Me desperté poco después de las siete. A mi lado, la cama estaba vacía. Me duché, me vestí y bajé. El apartamento seguía en silencio. Cuando entré en la cocina, un hombre de mediana edad preparaba la comida del día, y en el restaurante una mujer de más de sesenta años servía café y bagels a una pequeña cola de clientes. En la mesa que habíamos ocupado Epstein y yo la noche anterior, ahora una pareja compartía un ejemplar del Forward.

—¿Dónde está Liat? —le pregunté a la mujer del mostrador.

Se encogió de hombros, luego revolvió en su delantal y sacó una nota. No era de Liat, sino de Epstein. Se leía:

Hay avances.

Por favor, quédese otra noche.

E

Salí del restaurante. Uno de los muchachos de Epstein, sentado a una mesa en la acera, bebía una infusión de menta. No me miró cuando aparecí, ni intentó seguirme. Tomé un café en una panadería de Houston y pensé en Liat. Me pregunté dónde se hallaba, y creí saberlo.

Estaba hablándole a Epstein de mis heridas, supuse.

Pasé el resto de la mañana de aquí para allá, entrando a ojear en librerías y las pocas tiendas de discos que quedaban en la ciudad —Other Music en la Cuatro con Broadway, Academy Records en la calle Dieciocho Oeste—, antes de reunirme con Angel y Louis para comer en el Brickyard, en Hell’s Kitchen.

—Se te ve distinto —comentó Angel.

—¿Ah, sí?

—Sí, pareces el gato al que le dieron nata, sólo que quizá sea un gato que sospecha que podrían haberle echado algo a la nata. Esa mujer con la que te quedaste anoche, Liat, ¿cómo era exactamente?

—Vieja —respondí.

—¿En serio?

—Y gris.

—¿No me digas? Seguro que además era gorda.

—Mucho.

—Lo sabía. ¿O sea que no se parecía en nada a aquel pedazo de mujer delgada y morena que servía el vino anoche?

—Ni por asomo.

—Eso es muy tranquilizador. ¿Imagino, pues, que no estamos celebrando el final de la sequía más larga desde los años treinta?

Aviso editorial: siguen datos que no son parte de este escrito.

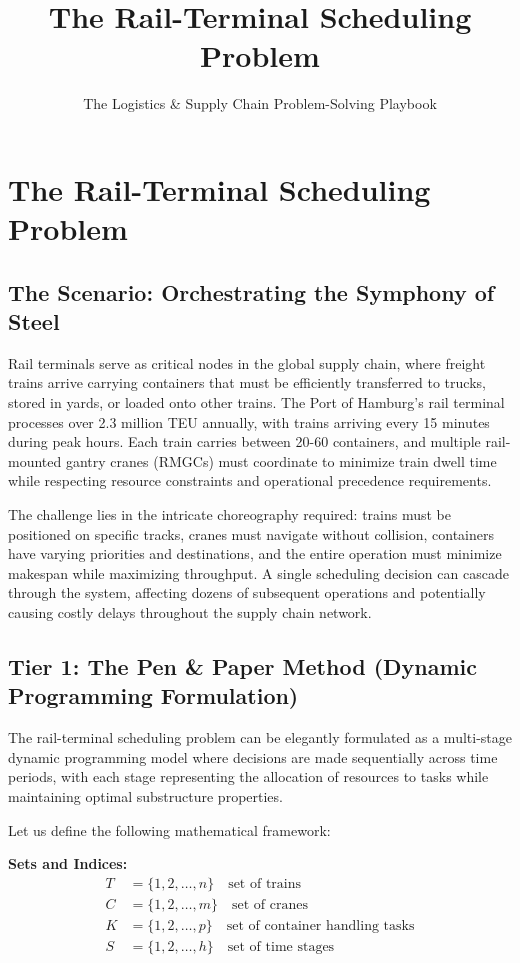 \documentclass{article}
\title{The Rail-Terminal Scheduling Problem}
\author{The Logistics \& Supply Chain Problem-Solving Playbook}
\date{}
\begin{document}
\maketitle

\section{The Rail-Terminal Scheduling Problem}

\subsection{The Scenario: Orchestrating the Symphony of Steel}

Rail terminals serve as critical nodes in the global supply chain, where freight trains arrive carrying containers that must be efficiently transferred to trucks, stored in yards, or loaded onto other trains. The Port of Hamburg's rail terminal processes over 2.3 million TEU annually, with trains arriving every 15 minutes during peak hours. Each train carries between 20-60 containers, and multiple rail-mounted gantry cranes (RMGCs) must coordinate to minimize train dwell time while respecting resource constraints and operational precedence requirements.

The challenge lies in the intricate choreography required: trains must be positioned on specific tracks, cranes must navigate without collision, containers have varying priorities and destinations, and the entire operation must minimize makespan while maximizing throughput. A single scheduling decision can cascade through the system, affecting dozens of subsequent operations and potentially causing costly delays throughout the supply chain network.

\subsection{Tier 1: The Pen \& Paper Method (Dynamic Programming Formulation)}

The rail-terminal scheduling problem can be elegantly formulated as a multi-stage dynamic programming model where decisions are made sequentially across time periods, with each stage representing the allocation of resources to tasks while maintaining optimal substructure properties.

Let us define the following mathematical framework:

\textbf{Sets and Indices:}
\begin{align}
T &= \{1, 2, \ldots, n\} \quad \text{set of trains} \\
C &= \{1, 2, \ldots, m\} \quad \text{set of cranes} \\
K &= \{1, 2, \ldots, p\} \quad \text{set of container handling tasks} \\
S &= \{1, 2, \ldots, h\} \quad \text{set of time stages}
\end{align}
\end{document}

—No —respondí—, no estamos celebrando nada. ¿Vas a pedir alitas de pollo?

—Sí.

—Procura no atragantarte con un hueso. No sé si me saldría del alma salvarte.

Louis contrajo los labios. Habría podido ser una sonrisa.

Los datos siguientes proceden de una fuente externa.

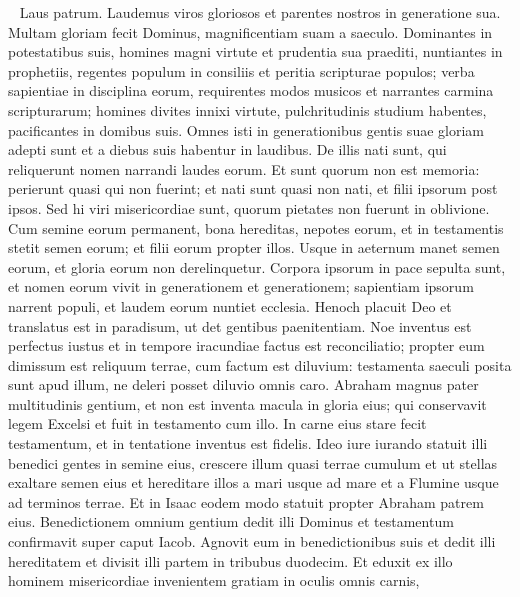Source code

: \begin{biblechapter}    
\verse Laus patrum. Laudemus viros gloriosos et parentes nostros in generatione sua. 
\verse Multam gloriam fecit Dominus, magnificentiam suam a saeculo. 
\verse Dominantes in potestatibus suis, homines magni virtute et prudentia sua praediti, nuntiantes in prophetiis, 
\verse regentes populum in consiliis et peritia scripturae populos; verba sapientiae in disciplina eorum, 
\verse requirentes modos musicos et narrantes carmina scripturarum; 
\verse homines divites innixi virtute, pulchritudinis studium habentes, pacificantes in domibus suis. 
\verse Omnes isti in generationibus gentis suae gloriam adepti sunt et a diebus suis habentur in laudibus. 
\verse De illis nati sunt, qui reliquerunt nomen narrandi laudes eorum. 
\verse Et sunt quorum non est memoria: perierunt quasi qui non fuerint; et nati sunt quasi non nati, et filii ipsorum post ipsos. 
\verse Sed hi viri misericordiae sunt, quorum pietates non fuerunt in oblivione. 
\verse Cum semine eorum permanent, bona hereditas, nepotes eorum, 
\verse et in testamentis stetit semen eorum; 
\verse et filii eorum propter illos. Usque in aeternum manet semen eorum, et gloria eorum non derelinquetur. 
\verse Corpora ipsorum in pace sepulta sunt, et nomen eorum vivit in generationem et generationem; 
\verse sapientiam ipsorum narrent populi, et laudem eorum nuntiet ecclesia. 
\verse Henoch placuit Deo et translatus est in paradisum, ut det gentibus paenitentiam. 
\verse Noe inventus est perfectus iustus et in tempore iracundiae factus est reconciliatio; 
\verse propter eum dimissum est reliquum terrae, cum factum est diluvium: 
\verse testamenta saeculi posita sunt apud illum, ne deleri posset diluvio omnis caro. 
\verse Abraham magnus pater multitudinis gentium, et non est inventa macula in gloria eius; qui conservavit legem Excelsi et fuit in testamento cum illo. 
\verse In carne eius stare fecit testamentum, et in tentatione inventus est fidelis. 
\verse Ideo iure iurando statuit illi benedici gentes in semine eius, crescere illum quasi terrae cumulum 
\verse et ut stellas exaltare semen eius et hereditare illos a mari usque ad mare et a Flumine usque ad terminos terrae. 
\verse Et in Isaac eodem modo statuit propter Abraham patrem eius. 
\verse Benedictionem omnium gentium dedit illi Dominus et testamentum confirmavit super caput Iacob. 
\verse Agnovit eum in benedictionibus suis et dedit illi hereditatem et divisit illi partem in tribubus duodecim. 
\verse Et eduxit ex illo hominem misericordiae invenientem gratiam in oculis omnis carnis, 
\end{biblechapter}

—Para ser un hombre que acaba de tirarse a una mujer del Pueblo elegido, no se te ve muy feliz —comentó.

—Eso es mucho suponer.

—¿Estás diciendo que me equivoco?

—No estoy diciendo nada.

—Vale, tío, hazte el tímido.

—¿Acaso es timidez decirte que no es asunto tuyo?

—Pues sí.

—Muy bien. Entonces soy tímido.

—Bueno, no te tiraste a nadie, o te tiraste a alguien y la cosa no fue bien. Porque aún no se te ve del todo feliz.

No le faltaba razón. Ni aun queriendo habría podido explicar el motivo, como no fuera porque no había averiguado nada acerca de Liat más allá del aroma de su cuerpo, la curva de su espalda y su sabor, mientras que tenía la sensación de que ella, por el contrario, había escrutado en lo más hondo de mí. No guardaba la menor relación con su silencio: incluso cuando se corrió, mantuvo los ojos muy abiertos, y tocó con sus dedos mis heridas más antiguas y profundas a la par que con los ojos buscaba las cicatrices de mi alma, y percibí que también memorizaba ésas para poder hablar a otros de lo que había descubierto.

—Ha sido una noche extraña, sólo eso —dije.

—Contigo el buen sexo es un desperdicio —observó Angel con convicción—. Eres una causa perdida.